Technology has given us greater control in many areas of our lives, from managing our health to planning vacations on the fly. Yet some industries, including that of financial services, have been slow to utilize digital tools or encourage their clients to do so. This has exacerbated the already significant challenges around estate planning, most notably the generation gap among older principals and their millennial and GenX heirs. The younger generations receive and process information differently; they also prefer to communicate in different ways. If you are still relying on reports from your financial advisor, know this: your children and grandchildren will one day be using such tools to manage your estate, especially if it saves them a phone call to said advisor. Meeting them where they stand now can help them avoid pitfalls, and possibly financial ruin, in the future.
When it comes to managing and passing down wealth, going digital solves a myriad of problems. For example, there are all-in-one solutions that make it easier for you to monitor your portfolio in real time (and possibly jump on investments even before your financial advisors) and manage the maintenance of physical assets such as homes and collectibles from anywhere in the world. You can also give loved ones and other trusted parties access, forming a communications hub that facilitates the sharing of information. As mentioned above, one of the biggest barriers to successful estate planning is the lack of communication between principals and heirs, which often leaves the latter in the dark about the size of their inheritance and lacking the skills to manage it. This places them at risk for poor decision-making, especially millennials who came of age during the Great Recession and remain distrustful of financial institutions.
Digital tools allow you to give them insight into your investment decisions and your process around them. More importantly, it promotes transparency among the people who are most likely to contest your estate or battle amongst themselves.

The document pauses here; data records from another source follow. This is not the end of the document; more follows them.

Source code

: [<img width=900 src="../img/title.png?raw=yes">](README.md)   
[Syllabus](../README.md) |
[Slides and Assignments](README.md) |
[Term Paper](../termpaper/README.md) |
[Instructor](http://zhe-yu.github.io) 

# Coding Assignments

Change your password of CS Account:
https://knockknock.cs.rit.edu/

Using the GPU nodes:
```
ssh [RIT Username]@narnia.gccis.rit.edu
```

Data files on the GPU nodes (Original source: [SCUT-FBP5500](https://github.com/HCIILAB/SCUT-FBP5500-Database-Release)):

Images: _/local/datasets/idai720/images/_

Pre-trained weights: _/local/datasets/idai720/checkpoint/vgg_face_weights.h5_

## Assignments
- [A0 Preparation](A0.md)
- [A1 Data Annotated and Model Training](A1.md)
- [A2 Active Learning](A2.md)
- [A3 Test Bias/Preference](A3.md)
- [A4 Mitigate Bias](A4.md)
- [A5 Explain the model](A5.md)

For example, it would be very hard for a spouse to prove that you intended to disinherit a child when that child had access to your finances, or to argue in favor of selling your prized art collection when a series of messages demonstrate your intention to keep it in the family.

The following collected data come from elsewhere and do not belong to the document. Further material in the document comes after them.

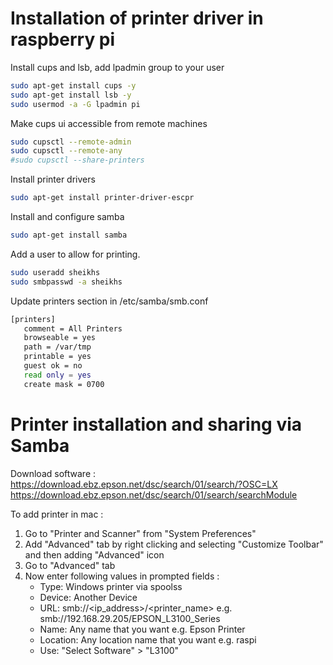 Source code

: # Installation of printer driver in raspberry pi
Install cups and lsb, add lpadmin group to your user

```sh
sudo apt-get install cups -y
sudo apt-get install lsb -y
sudo usermod -a -G lpadmin pi
```

Make cups ui accessible from remote machines
```sh
sudo cupsctl --remote-admin
sudo cupsctl --remote-any
#sudo cupsctl --share-printers
```


Install printer drivers
```sh
sudo apt-get install printer-driver-escpr
```

Install and configure samba
```sh
sudo apt-get install samba
```
Add a user to allow for printing.
```sh
sudo useradd sheikhs
sudo smbpasswd -a sheikhs
```
Update printers section in /etc/samba/smb.conf
```sh
[printers]
   comment = All Printers
   browseable = yes
   path = /var/tmp
   printable = yes
   guest ok = no
   read only = yes
   create mask = 0700
```

# Printer installation and sharing via Samba

Download software :
https://download.ebz.epson.net/dsc/search/01/search/?OSC=LX
https://download.ebz.epson.net/dsc/search/01/search/searchModule

To add printer in mac :
1. Go to "Printer and Scanner" from "System Preferences"
2. Add "Advanced" tab by right clicking and selecting "Customize Toolbar" and then adding "Advanced" icon
3. Go to "Advanced" tab 
4. Now enter following values in prompted fields :
    - Type: Windows printer via spoolss
    - Device: Another Device
    - URL: smb://<ip_address>/<printer_name> 
        e.g. smb://192.168.29.205/EPSON_L3100_Series
    - Name: Any name that you want
        e.g. Epson Printer
    - Location: Any location name that you want
        e.g. raspi
    - Use: "Select Software" > "L3100"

Finally, keeping track of your finances in real-time will remind you to review your estate plan every few years – something that many people, including HNWI, neglect to do. Covid-19 has been a real wakeup call in that regard, given the rapidity with which it killed or incapacitated people from all walks of life. There are also a number of factors – from changing tax codes to major life events like divorce, remarriage, the loss of an heir through estrangement or death, or the birth of a new one – that if not addressed can impact the value of your estate.
There are some caveats to going digital with estate planning. There will be less physical (paper) evidence of your wishes, and you cannot assume that your family will be able to get into your devices and find (or figure out) your passwords. Instead, make sure a neutral party has knowledge of, and access to, all of your accounts. Another concern is identify theft, so when choosing digital tools make sure that stellar security tops your priority list.
Information may be the most valuable commodity of our time, but only if it is accurate and shared in a timely fashion. Transitioning to a digital platform is an imperative for anyone seeking to educate their heirs on how to preserve and grow their wealth. It can also help strengthen your relationships with your heirs, as well as their relationships with each other.